***** DATASET RECORDS
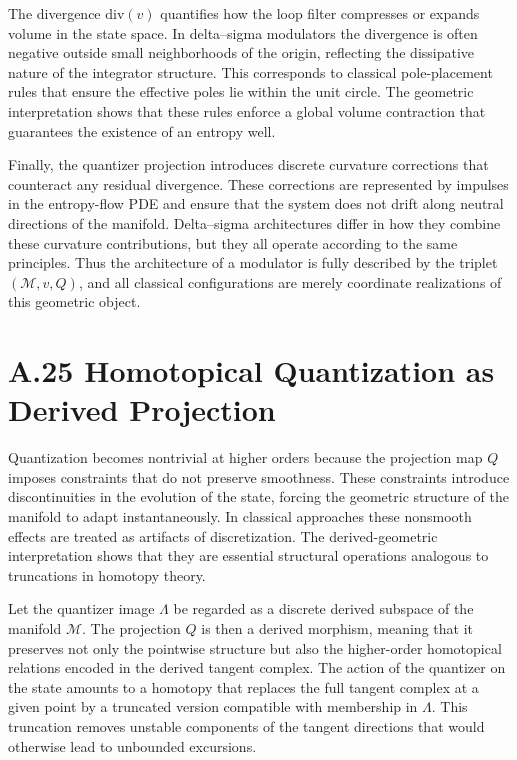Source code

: The divergence \(\mathrm{div}(v)\) quantifies how the loop filter compresses or expands volume in the state space. In delta–sigma modulators the divergence is often negative outside small neighborhoods of the origin, reflecting the dissipative nature of the integrator structure. This corresponds to classical pole-placement rules that ensure the effective poles lie within the unit circle. The geometric interpretation shows that these rules enforce a global volume contraction that guarantees the existence of an entropy well.

Finally, the quantizer projection introduces discrete curvature corrections that counteract any residual divergence. These corrections are represented by impulses in the entropy-flow PDE and ensure that the system does not drift along neutral directions of the manifold. Delta–sigma architectures differ in how they combine these curvature contributions, but they all operate according to the same principles. Thus the architecture of a modulator is fully described by the triplet \((\mathcal{M},v,Q)\), and all classical configurations are merely coordinate realizations of this geometric object.

\section{A.25 Homotopical Quantization as Derived Projection}

Quantization becomes nontrivial at higher orders because the projection map \(Q\) imposes constraints that do not preserve smoothness. These constraints introduce discontinuities in the evolution of the state, forcing the geometric structure of the manifold to adapt instantaneously. In classical approaches these nonsmooth effects are treated as artifacts of discretization. The derived-geometric interpretation shows that they are essential structural operations analogous to truncations in homotopy theory.

Let the quantizer image \(\Lambda\) be regarded as a discrete derived subspace of the manifold \(\mathcal{M}\). The projection \(Q\) is then a derived morphism, meaning that it preserves not only the pointwise structure but also the higher-order homotopical relations encoded in the derived tangent complex. The action of the quantizer on the state amounts to a homotopy that replaces the full tangent complex at a given point by a truncated version compatible with membership in \(\Lambda\). This truncation removes unstable components of the tangent directions that would otherwise lead to unbounded excursions. 

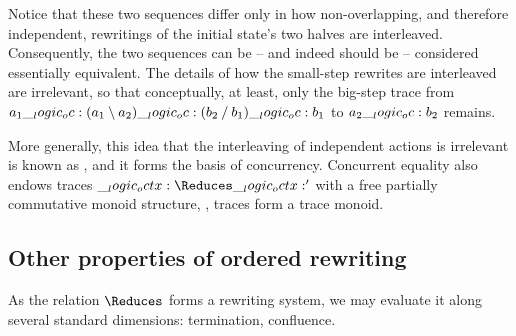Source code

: Notice that these two sequences differ only in how non-overlapping, and therefore independent, rewritings of the initial state's two halves are interleaved.
Consequently, the two sequences can be -- and indeed should be -- considered essentially equivalent.
The details of how the small-step rewrites are interleaved are irrelevant, so that
conceptually, at least, only the big-step trace from $a_1 \__logic_oc: (a_1 \mathbin { \setminus } a_2) \__logic_oc: (b_2 \mathbin { / } b_1) \__logic_oc: b_1$ to $a_2 \__logic_oc: b_2$ remains.

More generally, this idea that the interleaving of independent actions is irrelevant is known as \autocite{Watkins+:CMU02}, and it forms the basis of concurrency.\autocite{??}
Concurrent equality also endows traces $\octx \Reduces \octx'$ with a free partially commutative monoid structure, \ie, traces form a trace monoid.







\subsection{Other properties of ordered rewriting}

As the relation $\Reduces$ forms a rewriting system, we may evaluate it along several standard dimensions: termination, confluence.


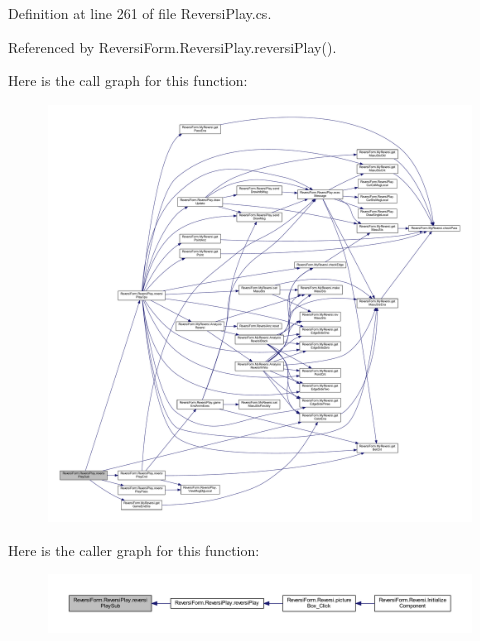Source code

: Definition at line 261 of file Reversi\+Play.\+cs.



Referenced by Reversi\+Form.\+Reversi\+Play.\+reversi\+Play().

Here is the call graph for this function\+:
\nopagebreak
\begin{figure}[H]
\begin{center}
\leavevmode
\includegraphics[width=350pt]{class_reversi_form_1_1_reversi_play_a4fe42268a8d957c555db025f8b35d34e_cgraph}
\end{center}
\end{figure}
Here is the caller graph for this function\+:
\nopagebreak
\begin{figure}[H]
\begin{center}
\leavevmode
\includegraphics[width=350pt]{class_reversi_form_1_1_reversi_play_a4fe42268a8d957c555db025f8b35d34e_icgraph}
\end{center}
\end{figure}
\mbox{\label{class_reversi_form_1_1_reversi_play_a08062d3bd42d1780a6931b44a925503d}}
**********
Give the data again word for word, without pictures.

Source code

: The divergence \(\mathrm{div}(v)\) quantifies how the loop filter compresses or expands volume in the state space. In delta–sigma modulators the divergence is often negative outside small neighborhoods of the origin, reflecting the dissipative nature of the integrator structure. This corresponds to classical pole-placement rules that ensure the effective poles lie within the unit circle. The geometric interpretation shows that these rules enforce a global volume contraction that guarantees the existence of an entropy well.

Finally, the quantizer projection introduces discrete curvature corrections that counteract any residual divergence. These corrections are represented by impulses in the entropy-flow PDE and ensure that the system does not drift along neutral directions of the manifold. Delta–sigma architectures differ in how they combine these curvature contributions, but they all operate according to the same principles. Thus the architecture of a modulator is fully described by the triplet \((\mathcal{M},v,Q)\), and all classical configurations are merely coordinate realizations of this geometric object.

\section{A.25 Homotopical Quantization as Derived Projection}

Quantization becomes nontrivial at higher orders because the projection map \(Q\) imposes constraints that do not preserve smoothness. These constraints introduce discontinuities in the evolution of the state, forcing the geometric structure of the manifold to adapt instantaneously. In classical approaches these nonsmooth effects are treated as artifacts of discretization. The derived-geometric interpretation shows that they are essential structural operations analogous to truncations in homotopy theory.

Let the quantizer image \(\Lambda\) be regarded as a discrete derived subspace of the manifold \(\mathcal{M}\). The projection \(Q\) is then a derived morphism, meaning that it preserves not only the pointwise structure but also the higher-order homotopical relations encoded in the derived tangent complex. The action of the quantizer on the state amounts to a homotopy that replaces the full tangent complex at a given point by a truncated version compatible with membership in \(\Lambda\). This truncation removes unstable components of the tangent directions that would otherwise lead to unbounded excursions. 

Source code

: Notice that these two sequences differ only in how non-overlapping, and therefore independent, rewritings of the initial state's two halves are interleaved.
Consequently, the two sequences can be -- and indeed should be -- considered essentially equivalent.
The details of how the small-step rewrites are interleaved are irrelevant, so that
conceptually, at least, only the big-step trace from $a_1 \__logic_oc: (a_1 \mathbin { \setminus } a_2) \__logic_oc: (b_2 \mathbin { / } b_1) \__logic_oc: b_1$ to $a_2 \__logic_oc: b_2$ remains.

More generally, this idea that the interleaving of independent actions is irrelevant is known as \autocite{Watkins+:CMU02}, and it forms the basis of concurrency.\autocite{??}
Concurrent equality also endows traces $\octx \Reduces \octx'$ with a free partially commutative monoid structure, \ie, traces form a trace monoid.







\subsection{Other properties of ordered rewriting}

As the relation $\Reduces$ forms a rewriting system, we may evaluate it along several standard dimensions: termination, confluence.


Source code

: Definition at line 261 of file Reversi\+Play.\+cs.



Referenced by Reversi\+Form.\+Reversi\+Play.\+reversi\+Play().

Here is the call graph for this function\+:
\nopagebreak
\begin{figure}[H]
\begin{center}
\leavevmode
\includegraphics[width=350pt]{class_reversi_form_1_1_reversi_play_a4fe42268a8d957c555db025f8b35d34e_cgraph}
\end{center}
\end{figure}
Here is the caller graph for this function\+:
\nopagebreak
\begin{figure}[H]
\begin{center}
\leavevmode
\includegraphics[width=350pt]{class_reversi_form_1_1_reversi_play_a4fe42268a8d957c555db025f8b35d34e_icgraph}
\end{center}
\end{figure}
\mbox{\label{class_reversi_form_1_1_reversi_play_a08062d3bd42d1780a6931b44a925503d}}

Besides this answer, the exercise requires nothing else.